### AIM OF THE TASK
Search the records for the word "Although". Copy every line where it appears.

---------- INFORMATION GIVEN

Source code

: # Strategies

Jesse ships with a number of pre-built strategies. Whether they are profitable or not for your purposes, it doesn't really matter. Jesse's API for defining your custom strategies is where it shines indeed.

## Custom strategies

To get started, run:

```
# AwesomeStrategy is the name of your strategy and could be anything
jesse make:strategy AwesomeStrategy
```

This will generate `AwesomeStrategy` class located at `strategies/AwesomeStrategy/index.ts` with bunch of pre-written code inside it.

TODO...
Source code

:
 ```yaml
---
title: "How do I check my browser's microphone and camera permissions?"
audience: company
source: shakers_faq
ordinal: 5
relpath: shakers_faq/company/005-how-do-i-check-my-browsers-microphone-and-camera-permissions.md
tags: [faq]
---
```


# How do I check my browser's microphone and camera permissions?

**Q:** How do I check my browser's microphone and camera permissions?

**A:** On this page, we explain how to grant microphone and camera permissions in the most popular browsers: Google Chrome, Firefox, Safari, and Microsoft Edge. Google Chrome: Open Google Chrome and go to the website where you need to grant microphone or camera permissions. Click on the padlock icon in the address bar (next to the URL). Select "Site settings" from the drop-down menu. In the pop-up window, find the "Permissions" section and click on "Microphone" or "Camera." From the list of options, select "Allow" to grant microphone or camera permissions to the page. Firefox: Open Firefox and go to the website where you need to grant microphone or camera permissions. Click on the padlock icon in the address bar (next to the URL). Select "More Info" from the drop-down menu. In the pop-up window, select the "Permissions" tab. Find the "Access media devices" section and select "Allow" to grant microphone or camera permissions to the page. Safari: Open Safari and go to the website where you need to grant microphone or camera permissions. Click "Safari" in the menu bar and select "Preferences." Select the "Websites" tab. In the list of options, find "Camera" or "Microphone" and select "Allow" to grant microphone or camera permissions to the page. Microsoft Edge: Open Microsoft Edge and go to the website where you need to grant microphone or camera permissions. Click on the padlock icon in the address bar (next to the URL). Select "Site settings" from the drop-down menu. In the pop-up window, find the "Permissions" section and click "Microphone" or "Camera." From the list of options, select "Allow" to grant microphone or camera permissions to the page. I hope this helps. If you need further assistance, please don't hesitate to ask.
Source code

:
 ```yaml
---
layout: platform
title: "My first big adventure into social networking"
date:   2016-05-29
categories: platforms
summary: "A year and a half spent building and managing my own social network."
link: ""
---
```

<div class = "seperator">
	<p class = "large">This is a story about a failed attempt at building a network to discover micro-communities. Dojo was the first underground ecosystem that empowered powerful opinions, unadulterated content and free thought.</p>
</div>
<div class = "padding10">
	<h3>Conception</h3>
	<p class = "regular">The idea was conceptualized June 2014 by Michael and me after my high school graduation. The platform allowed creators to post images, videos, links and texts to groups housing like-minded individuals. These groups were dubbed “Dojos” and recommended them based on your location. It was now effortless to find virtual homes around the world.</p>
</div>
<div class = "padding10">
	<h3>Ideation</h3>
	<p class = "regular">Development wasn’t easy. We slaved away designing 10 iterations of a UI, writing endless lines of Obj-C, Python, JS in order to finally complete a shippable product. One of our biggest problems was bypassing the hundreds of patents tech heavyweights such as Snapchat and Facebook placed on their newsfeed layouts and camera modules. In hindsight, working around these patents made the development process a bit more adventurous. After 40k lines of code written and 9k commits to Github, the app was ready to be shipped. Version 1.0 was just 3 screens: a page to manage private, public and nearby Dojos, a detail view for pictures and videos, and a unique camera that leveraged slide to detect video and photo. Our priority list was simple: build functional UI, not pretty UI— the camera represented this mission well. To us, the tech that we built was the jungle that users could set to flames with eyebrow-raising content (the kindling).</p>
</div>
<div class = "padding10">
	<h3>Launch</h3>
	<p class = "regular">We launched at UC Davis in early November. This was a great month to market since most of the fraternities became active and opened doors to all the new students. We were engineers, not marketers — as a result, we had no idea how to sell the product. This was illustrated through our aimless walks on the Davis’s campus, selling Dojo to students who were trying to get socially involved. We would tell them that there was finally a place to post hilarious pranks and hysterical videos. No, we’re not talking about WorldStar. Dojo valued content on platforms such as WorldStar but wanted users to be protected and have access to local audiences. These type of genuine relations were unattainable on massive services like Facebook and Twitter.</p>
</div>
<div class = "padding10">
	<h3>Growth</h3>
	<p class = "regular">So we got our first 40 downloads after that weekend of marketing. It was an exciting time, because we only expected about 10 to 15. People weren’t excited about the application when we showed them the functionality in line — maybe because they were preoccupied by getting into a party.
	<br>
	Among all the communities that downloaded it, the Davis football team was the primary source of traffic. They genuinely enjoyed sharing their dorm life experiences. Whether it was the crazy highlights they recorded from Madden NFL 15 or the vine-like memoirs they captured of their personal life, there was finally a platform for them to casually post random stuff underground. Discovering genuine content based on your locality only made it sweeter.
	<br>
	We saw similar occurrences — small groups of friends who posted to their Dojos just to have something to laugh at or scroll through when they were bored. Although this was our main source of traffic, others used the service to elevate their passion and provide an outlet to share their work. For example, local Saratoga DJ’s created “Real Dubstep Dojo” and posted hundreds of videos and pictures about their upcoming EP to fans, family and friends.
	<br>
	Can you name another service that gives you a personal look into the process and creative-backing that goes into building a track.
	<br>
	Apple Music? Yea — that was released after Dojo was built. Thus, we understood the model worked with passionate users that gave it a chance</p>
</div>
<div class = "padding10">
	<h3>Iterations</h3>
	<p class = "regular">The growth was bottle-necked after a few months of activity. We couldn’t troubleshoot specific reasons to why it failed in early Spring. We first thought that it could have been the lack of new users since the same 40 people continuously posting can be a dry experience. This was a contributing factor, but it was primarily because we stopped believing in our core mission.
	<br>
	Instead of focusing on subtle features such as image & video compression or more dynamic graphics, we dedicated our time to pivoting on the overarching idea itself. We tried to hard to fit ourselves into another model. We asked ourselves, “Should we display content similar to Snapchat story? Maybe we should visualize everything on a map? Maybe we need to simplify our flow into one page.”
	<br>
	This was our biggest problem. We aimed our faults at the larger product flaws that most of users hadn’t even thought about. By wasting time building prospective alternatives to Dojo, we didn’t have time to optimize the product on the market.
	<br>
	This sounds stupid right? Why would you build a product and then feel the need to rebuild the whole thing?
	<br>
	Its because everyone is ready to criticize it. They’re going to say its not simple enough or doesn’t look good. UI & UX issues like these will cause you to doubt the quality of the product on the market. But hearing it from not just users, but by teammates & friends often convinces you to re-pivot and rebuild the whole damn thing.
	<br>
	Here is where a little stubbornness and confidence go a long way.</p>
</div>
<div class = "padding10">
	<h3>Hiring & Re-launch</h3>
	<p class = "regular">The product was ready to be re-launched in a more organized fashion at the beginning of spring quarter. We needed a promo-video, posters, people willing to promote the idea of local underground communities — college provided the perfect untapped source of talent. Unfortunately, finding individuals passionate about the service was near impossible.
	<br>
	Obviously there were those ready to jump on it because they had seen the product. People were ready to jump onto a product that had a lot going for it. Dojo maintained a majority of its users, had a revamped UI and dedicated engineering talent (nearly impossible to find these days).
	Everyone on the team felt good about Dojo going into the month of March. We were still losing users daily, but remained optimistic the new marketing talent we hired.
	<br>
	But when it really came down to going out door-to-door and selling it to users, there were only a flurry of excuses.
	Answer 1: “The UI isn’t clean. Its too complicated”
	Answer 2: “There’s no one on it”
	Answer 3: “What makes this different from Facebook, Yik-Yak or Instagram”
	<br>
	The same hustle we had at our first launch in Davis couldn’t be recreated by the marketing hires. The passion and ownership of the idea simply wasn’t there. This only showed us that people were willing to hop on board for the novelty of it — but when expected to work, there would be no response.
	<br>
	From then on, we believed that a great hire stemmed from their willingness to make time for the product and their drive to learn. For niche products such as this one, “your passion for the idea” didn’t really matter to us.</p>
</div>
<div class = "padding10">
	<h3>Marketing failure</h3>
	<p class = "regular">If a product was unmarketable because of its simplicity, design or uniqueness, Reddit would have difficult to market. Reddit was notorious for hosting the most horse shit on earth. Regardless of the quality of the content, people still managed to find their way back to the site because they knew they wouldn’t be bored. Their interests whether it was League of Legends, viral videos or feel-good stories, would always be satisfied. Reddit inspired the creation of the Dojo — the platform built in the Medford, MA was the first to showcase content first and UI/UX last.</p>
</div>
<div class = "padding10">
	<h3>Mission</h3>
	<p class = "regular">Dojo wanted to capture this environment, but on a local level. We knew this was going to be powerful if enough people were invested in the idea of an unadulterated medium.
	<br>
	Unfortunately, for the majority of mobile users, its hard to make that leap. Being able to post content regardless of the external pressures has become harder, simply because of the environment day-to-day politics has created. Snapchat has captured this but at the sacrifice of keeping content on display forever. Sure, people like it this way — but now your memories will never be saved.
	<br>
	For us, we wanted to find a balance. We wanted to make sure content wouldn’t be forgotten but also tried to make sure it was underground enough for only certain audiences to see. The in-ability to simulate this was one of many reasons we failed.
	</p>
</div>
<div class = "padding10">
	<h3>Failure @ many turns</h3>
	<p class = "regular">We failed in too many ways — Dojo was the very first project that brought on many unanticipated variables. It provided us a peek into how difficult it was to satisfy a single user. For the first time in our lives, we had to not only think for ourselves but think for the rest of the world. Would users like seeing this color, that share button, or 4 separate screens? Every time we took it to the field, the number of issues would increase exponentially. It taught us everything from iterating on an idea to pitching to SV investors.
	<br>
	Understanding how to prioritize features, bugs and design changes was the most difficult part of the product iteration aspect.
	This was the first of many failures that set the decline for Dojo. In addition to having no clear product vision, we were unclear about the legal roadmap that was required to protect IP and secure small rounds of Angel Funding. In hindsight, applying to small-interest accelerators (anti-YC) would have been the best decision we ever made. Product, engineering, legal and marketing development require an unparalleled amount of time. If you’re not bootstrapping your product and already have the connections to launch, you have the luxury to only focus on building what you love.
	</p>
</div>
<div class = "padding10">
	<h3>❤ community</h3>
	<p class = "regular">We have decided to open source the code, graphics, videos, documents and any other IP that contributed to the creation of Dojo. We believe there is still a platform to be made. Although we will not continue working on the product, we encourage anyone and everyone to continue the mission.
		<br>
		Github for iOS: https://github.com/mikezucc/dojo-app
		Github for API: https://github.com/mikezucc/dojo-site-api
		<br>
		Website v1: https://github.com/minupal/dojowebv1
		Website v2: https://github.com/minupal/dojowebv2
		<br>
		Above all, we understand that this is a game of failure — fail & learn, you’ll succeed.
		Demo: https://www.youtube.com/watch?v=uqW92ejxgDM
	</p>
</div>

--------------------

### ANSWER TO THE PROBLEM
	We saw similar occurrences — small groups of friends who posted to their Dojos just to have something to laugh at or scroll through when they were bored. Although this was our main source of traffic, others used the service to elevate their passion and provide an outlet to share their work. For example, local Saratoga DJ’s created “Real Dubstep Dojo” and posted hundreds of videos and pictures about their upcoming EP to fans, family and friends.
	<p class = "regular">We have decided to open source the code, graphics, videos, documents and any other IP that contributed to the creation of Dojo. We believe there is still a platform to be made. Although we will not continue working on the product, we encourage anyone and everyone to continue the mission.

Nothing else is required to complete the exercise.